Thankfully I’m a big fan of the Talisker taste, so this bottle is destined for consumption. I’ve often heard it said of Islay whiskies that they taste good at a young age (and they do) because of their robust and flavoursome nature. This got me wondering if it would be the same or similar with Talisker, which has a very rounded and distinctive taste. Although not as powerful as some of the pungent Islays, I’m sure 5 years of maturing will bring out some of the early qualities of Talisker.
With a mere 437 bottles in existence, I’m not surprised there is only one review on Whiskybase but 87/100 is an excellent score. I hope I agree when I finally get a chance to taste it. I feel a comparison with the 10yo coming on!

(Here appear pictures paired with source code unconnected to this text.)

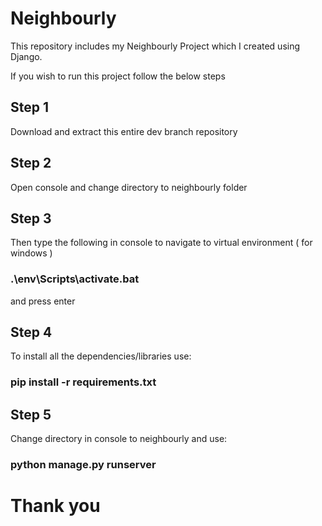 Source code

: # Neighbourly
This repository includes my Neighbourly Project which I created using Django. 

If you wish to run this project follow the below steps

## Step 1
Download and extract this entire dev branch repository

## Step 2
Open console and change directory to neighbourly folder 

## Step 3
Then type the following in console to navigate to virtual environment ( for windows )

  ### .\env\Scripts\activate.bat

and press enter

## Step 4
To install all the dependencies/libraries use:

  ### pip install -r requirements.txt
  
## Step 5
Change directory in console to neighbourly and use:

  ### python manage.py runserver

# Thank you 
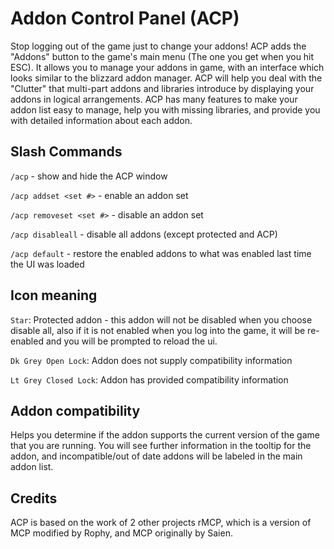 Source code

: # Addon Control Panel (ACP)
Stop logging out of the game just to change your addons!
ACP adds the "Addons" button to the game's main menu (The one you get when you hit ESC). It allows you to manage your addons in game, with an interface which looks similar to the blizzard addon manager. ACP will help you deal with the "Clutter" that multi-part addons and libraries introduce by displaying your addons in logical arrangements. ACP has many features to make your addon list easy to manage, help you with missing libraries, and provide you with detailed information about each addon.

## Slash Commands
`/acp` - show and hide the ACP window

`/acp addset <set #>` - enable an addon set

`/acp removeset <set #>` - disable an addon set

`/acp disableall` - disable all addons (except protected and ACP)

`/acp default` - restore the enabled addons to what was enabled last time the UI was loaded

## Icon meaning
`Star`: Protected addon - this addon will not be disabled when you choose disable all, also if it is not enabled when you log into the game, it will be re-enabled and you will be prompted to reload the ui.

`Dk Grey Open Lock`: Addon does not supply compatibility information

`Lt Grey Closed Lock`: Addon has provided compatibility information

## Addon compatibility

Helps you determine if the addon supports the current version of the game that you are running. You will see further information in the tooltip for the addon, and incompatible/out of date addons will be labeled in the main addon list.

## Credits
ACP is based on the work of 2 other projects rMCP, which is a version of MCP modified by Rophy, and MCP originally by Saien.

Bought: The Whisky Shop, 11th May 2015
86.6/100 – Whiskybase (average from 107 member votes)
This bottle certainly puts the ‘kill’ in Kilchoman because it assassinated my blog for over a month. I couldn’t find any reviews to add links to or discuss. I was surprised to find, or not find any mention of it on Whiskybase. Thankfully it’s been added now and 86.6/100 from 107 votes is a fantastic score.
I have several bottles of Kilchoman in my collection but, to my shame, I’m yet to taste any of them. It looks like the only way to get my blog moving again is to crack this bottle open. On the back of the box we have the following tasting remarks:
- Nose: Soft peaty aromas, citrus and pear drops.

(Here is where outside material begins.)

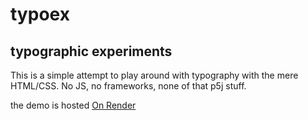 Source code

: # typoex
## typographic experiments

This is a simple attempt to play around with typography with the mere HTML/CSS. No JS, no frameworks, none of that p5j stuff.

the demo is hosted [On Render](https://typex.onrender.com)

- Palate: Sweetness first, soft peat smoke and ripe fruity notes.
- Finish: Long and clean with peat smoke and citrus later.
I agree with all of these. From my nosing I got peat, citrus and pear drops but also grass, vanilla, and memories of Ledaig and Yamazaki. Not quite the combination I was expecting. I tried a Ledaig later and realised there were similarities but the Kilchoman was much more subtle. The 59.2% certainly wasn’t, which helped provide a nicely rounded body and long finish.
This is such a delightful whisky I’m left wondering why I hadn’t tried Kilchoman before. Perhaps I was worried I’d become an addict! There are so many versions of Kilchoman available, it would cost a fortune to track them all down. But if you’ve never tried this distillery before, I’d recommend it. If you’ve never tried any Islay whisky then Kilchoman would be a good starting point. None of the bottles I have mention ‘medicinal’ in their tasting notes, which is the flavour I found hardest to appreciate when I first tried the likes of Laphroaig. I got there eventually though!
Bought: The Whisky Shop, 18th November 2014
79.48/100 – Whiskybase (average from 27 member votes)
Happy New Year! I hope 2015 is a great year for you!
Generally I like to have a rating for a whisky I post up on my blog. Sadly, none of my usual sources have assessed this single malt from Glenturret. It caught my eye when I was looking at The Whisky Shop website. Having got the 10yo, and Triple Wood, I was left with a choice between the ‘Sherry Edition’ and ‘Peated Edition’. Which one to get first? My sweet tooth got the better of me but I’d like to get the peated version eventually.
The Triple Wood, Sherry and Peated editions are supposedly exclusive to The Whisky Shop here in the UK, which might make them collectable but I doubt it. Saying that, I notice today that The Whisky Shop website no longer has the Sherry and Peated editions. Perhaps if the Whisky Bible rates my latest acquisition 99/100 in the 2016 publication I’ll be able to sell it for a fortune! 🙂
The label on the back of the bottle says “Glenturret’s Master of Whisky has hand selected the best sherry casks to create this rich Single Malt Whisky. Homemade syrup sponge meets the nose with a sweetness and warmth that invites you in. The taste is of puff candy layered with aromatic sandalwood and smooth, sweet spices.”